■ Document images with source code
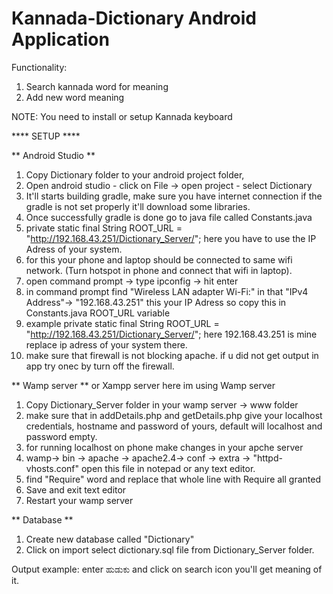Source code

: # Kannada-Dictionary Android Application

Functionality:

1. Search kannada word for meaning
2. Add new word meaning 

NOTE: You need to install or setup Kannada keyboard

**** SETUP ****

** Android Studio **
1. Copy Dictionary folder to your android project folder, 
2. Open android studio - click on File -> open project - select Dictionary 
3. It'll starts building gradle, make sure you have internet connection if the gradle is not set properly it'll download some libraries.
4. Once successfully gradle is done go to java file called Constants.java
5. private static final String ROOT_URL = "http://192.168.43.251/Dictionary_Server/"; here you have to use the IP Adress of your system.
6. for this your phone and laptop should be connected to same wifi network. (Turn hotspot in phone and connect that wifi in laptop).
7. open command prompt -> type ipconfig -> hit enter
8. in command prompt find "Wireless LAN adapter Wi-Fi:" in that  "IPv4 Address"-> "192.168.43.251" this your IP Adress so copy this in Constants.java ROOT_URL variable
9. example private static final String ROOT_URL = "http://192.168.43.251/Dictionary_Server/"; here 192.168.43.251 is mine replace ip adress of your system there.
10. make sure that firewall is not blocking apache. if u did not get output in app try onec by turn off the firewall.

** Wamp server ** or Xampp server here im using Wamp server
1. Copy Dictionary_Server folder in your wamp server -> www folder
2. make sure that in addDetails.php and getDetails.php give your localhost credentials, hostname and password of yours, default will localhost and password empty.
3. for running localhost on phone make changes in your apche server
4. wamp-> bin -> apache -> apache2.4-> conf -> extra -> "httpd-vhosts.conf" open this file in notepad or any text editor.
5. find "Require" word and replace that whole line with Require all granted
6. Save and exit text editor
7. Restart your wamp server
		
** Database **
1. Create new database called "Dictionary"
2. Click on import select dictionary.sql file from Dictionary_Server folder. 

Output example: enter ಹುಡುಕು and click on search icon you'll get meaning of it.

■ Your assignment
An exact reproduction of the data above is required, with every picture removed.

■ Solution to this problem
Source code

: # Kannada-Dictionary Android Application

Functionality:

1. Search kannada word for meaning
2. Add new word meaning 

NOTE: You need to install or setup Kannada keyboard

**** SETUP ****

** Android Studio **
1. Copy Dictionary folder to your android project folder, 
2. Open android studio - click on File -> open project - select Dictionary 
3. It'll starts building gradle, make sure you have internet connection if the gradle is not set properly it'll download some libraries.
4. Once successfully gradle is done go to java file called Constants.java
5. private static final String ROOT_URL = "http://192.168.43.251/Dictionary_Server/"; here you have to use the IP Adress of your system.
6. for this your phone and laptop should be connected to same wifi network. (Turn hotspot in phone and connect that wifi in laptop).
7. open command prompt -> type ipconfig -> hit enter
8. in command prompt find "Wireless LAN adapter Wi-Fi:" in that  "IPv4 Address"-> "192.168.43.251" this your IP Adress so copy this in Constants.java ROOT_URL variable
9. example private static final String ROOT_URL = "http://192.168.43.251/Dictionary_Server/"; here 192.168.43.251 is mine replace ip adress of your system there.
10. make sure that firewall is not blocking apache. if u did not get output in app try onec by turn off the firewall.

** Wamp server ** or Xampp server here im using Wamp server
1. Copy Dictionary_Server folder in your wamp server -> www folder
2. make sure that in addDetails.php and getDetails.php give your localhost credentials, hostname and password of yours, default will localhost and password empty.
3. for running localhost on phone make changes in your apche server
4. wamp-> bin -> apache -> apache2.4-> conf -> extra -> "httpd-vhosts.conf" open this file in notepad or any text editor.
5. find "Require" word and replace that whole line with Require all granted
6. Save and exit text editor
7. Restart your wamp server
		
** Database **
1. Create new database called "Dictionary"
2. Click on import select dictionary.sql file from Dictionary_Server folder. 

Output example: enter ಹುಡುಕು and click on search icon you'll get meaning of it.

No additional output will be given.